Find every line below where the string "github" shows up, and copy those lines.
= Beginning of Section =
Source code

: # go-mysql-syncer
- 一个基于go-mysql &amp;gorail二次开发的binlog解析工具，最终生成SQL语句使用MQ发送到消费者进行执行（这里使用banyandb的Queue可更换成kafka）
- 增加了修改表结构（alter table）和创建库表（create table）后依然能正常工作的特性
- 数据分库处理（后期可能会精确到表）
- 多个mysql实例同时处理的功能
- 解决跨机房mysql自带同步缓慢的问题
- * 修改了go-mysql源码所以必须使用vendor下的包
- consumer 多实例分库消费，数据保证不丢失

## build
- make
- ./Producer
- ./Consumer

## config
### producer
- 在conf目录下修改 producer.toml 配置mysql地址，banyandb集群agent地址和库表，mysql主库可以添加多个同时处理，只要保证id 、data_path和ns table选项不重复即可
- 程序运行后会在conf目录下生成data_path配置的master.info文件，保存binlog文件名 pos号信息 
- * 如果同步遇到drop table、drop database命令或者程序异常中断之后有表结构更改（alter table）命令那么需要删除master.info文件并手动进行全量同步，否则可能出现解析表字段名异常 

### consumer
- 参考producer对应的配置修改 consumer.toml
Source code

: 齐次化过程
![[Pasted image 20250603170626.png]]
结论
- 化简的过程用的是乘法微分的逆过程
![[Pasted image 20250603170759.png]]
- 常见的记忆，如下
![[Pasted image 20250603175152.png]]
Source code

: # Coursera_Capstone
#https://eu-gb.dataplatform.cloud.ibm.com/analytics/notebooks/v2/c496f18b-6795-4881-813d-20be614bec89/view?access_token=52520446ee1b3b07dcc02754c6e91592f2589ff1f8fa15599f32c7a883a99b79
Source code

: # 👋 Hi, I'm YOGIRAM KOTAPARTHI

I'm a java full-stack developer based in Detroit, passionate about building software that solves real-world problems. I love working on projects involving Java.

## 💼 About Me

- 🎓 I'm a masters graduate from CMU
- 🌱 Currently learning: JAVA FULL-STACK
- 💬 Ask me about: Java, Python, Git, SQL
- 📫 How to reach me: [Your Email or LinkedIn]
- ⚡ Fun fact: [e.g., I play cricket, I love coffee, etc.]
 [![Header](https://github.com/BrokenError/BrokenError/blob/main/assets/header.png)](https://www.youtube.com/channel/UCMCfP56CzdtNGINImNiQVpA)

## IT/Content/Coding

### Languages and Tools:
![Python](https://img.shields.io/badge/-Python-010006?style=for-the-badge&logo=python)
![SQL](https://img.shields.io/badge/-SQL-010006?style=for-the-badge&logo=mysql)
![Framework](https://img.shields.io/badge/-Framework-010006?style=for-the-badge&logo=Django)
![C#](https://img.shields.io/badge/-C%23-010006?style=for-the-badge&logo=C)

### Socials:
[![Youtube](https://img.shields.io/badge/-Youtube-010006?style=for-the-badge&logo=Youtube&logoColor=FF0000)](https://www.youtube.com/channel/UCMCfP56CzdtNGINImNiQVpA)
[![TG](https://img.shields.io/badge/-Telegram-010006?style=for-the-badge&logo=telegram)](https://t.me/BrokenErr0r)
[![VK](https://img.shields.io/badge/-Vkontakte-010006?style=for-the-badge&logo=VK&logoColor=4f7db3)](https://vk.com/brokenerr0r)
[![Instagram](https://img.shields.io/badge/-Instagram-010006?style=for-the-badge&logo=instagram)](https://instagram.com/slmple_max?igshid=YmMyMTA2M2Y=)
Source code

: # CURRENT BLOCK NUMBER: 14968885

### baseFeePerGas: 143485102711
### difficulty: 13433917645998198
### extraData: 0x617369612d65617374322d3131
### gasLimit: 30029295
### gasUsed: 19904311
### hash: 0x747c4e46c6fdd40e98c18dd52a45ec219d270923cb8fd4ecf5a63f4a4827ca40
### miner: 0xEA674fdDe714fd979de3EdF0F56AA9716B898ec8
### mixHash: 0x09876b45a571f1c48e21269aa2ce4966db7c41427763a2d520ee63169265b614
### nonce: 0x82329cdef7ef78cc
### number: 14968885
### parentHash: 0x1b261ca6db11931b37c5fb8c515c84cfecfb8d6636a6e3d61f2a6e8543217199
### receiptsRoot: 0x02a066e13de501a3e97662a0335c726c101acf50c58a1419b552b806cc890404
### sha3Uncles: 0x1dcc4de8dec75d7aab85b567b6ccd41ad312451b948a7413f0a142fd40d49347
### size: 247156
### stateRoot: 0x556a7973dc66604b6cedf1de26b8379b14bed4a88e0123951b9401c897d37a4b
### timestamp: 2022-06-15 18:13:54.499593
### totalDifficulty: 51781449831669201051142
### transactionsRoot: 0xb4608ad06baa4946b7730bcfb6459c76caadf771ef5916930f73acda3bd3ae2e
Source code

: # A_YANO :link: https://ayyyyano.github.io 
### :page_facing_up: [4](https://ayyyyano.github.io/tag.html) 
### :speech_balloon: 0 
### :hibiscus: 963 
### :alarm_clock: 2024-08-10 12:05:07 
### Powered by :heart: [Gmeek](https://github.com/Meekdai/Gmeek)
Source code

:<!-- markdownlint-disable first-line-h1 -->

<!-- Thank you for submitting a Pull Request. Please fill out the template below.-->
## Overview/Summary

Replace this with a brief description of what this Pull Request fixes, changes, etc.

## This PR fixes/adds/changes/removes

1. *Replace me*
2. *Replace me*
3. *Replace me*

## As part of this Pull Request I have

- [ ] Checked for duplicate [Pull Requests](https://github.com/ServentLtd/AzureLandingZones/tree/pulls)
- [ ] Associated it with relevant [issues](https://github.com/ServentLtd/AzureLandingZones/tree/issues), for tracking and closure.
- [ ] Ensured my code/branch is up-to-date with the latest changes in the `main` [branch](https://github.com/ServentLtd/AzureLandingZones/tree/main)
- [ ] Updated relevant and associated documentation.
= End of Section =
• Task result:
 [![Header](https://github.com/BrokenError/BrokenError/blob/main/assets/header.png)](https://www.youtube.com/channel/UCMCfP56CzdtNGINImNiQVpA)
: # A_YANO :link: https://ayyyyano.github.io 
### :page_facing_up: [4](https://ayyyyano.github.io/tag.html) 
### Powered by :heart: [Gmeek](https://github.com/Meekdai/Gmeek)
- [ ] Checked for duplicate [Pull Requests](https://github.com/ServentLtd/AzureLandingZones/tree/pulls)
- [ ] Associated it with relevant [issues](https://github.com/ServentLtd/AzureLandingZones/tree/issues), for tracking and closure.
- [ ] Ensured my code/branch is up-to-date with the latest changes in the `main` [branch](https://github.com/ServentLtd/AzureLandingZones/tree/main)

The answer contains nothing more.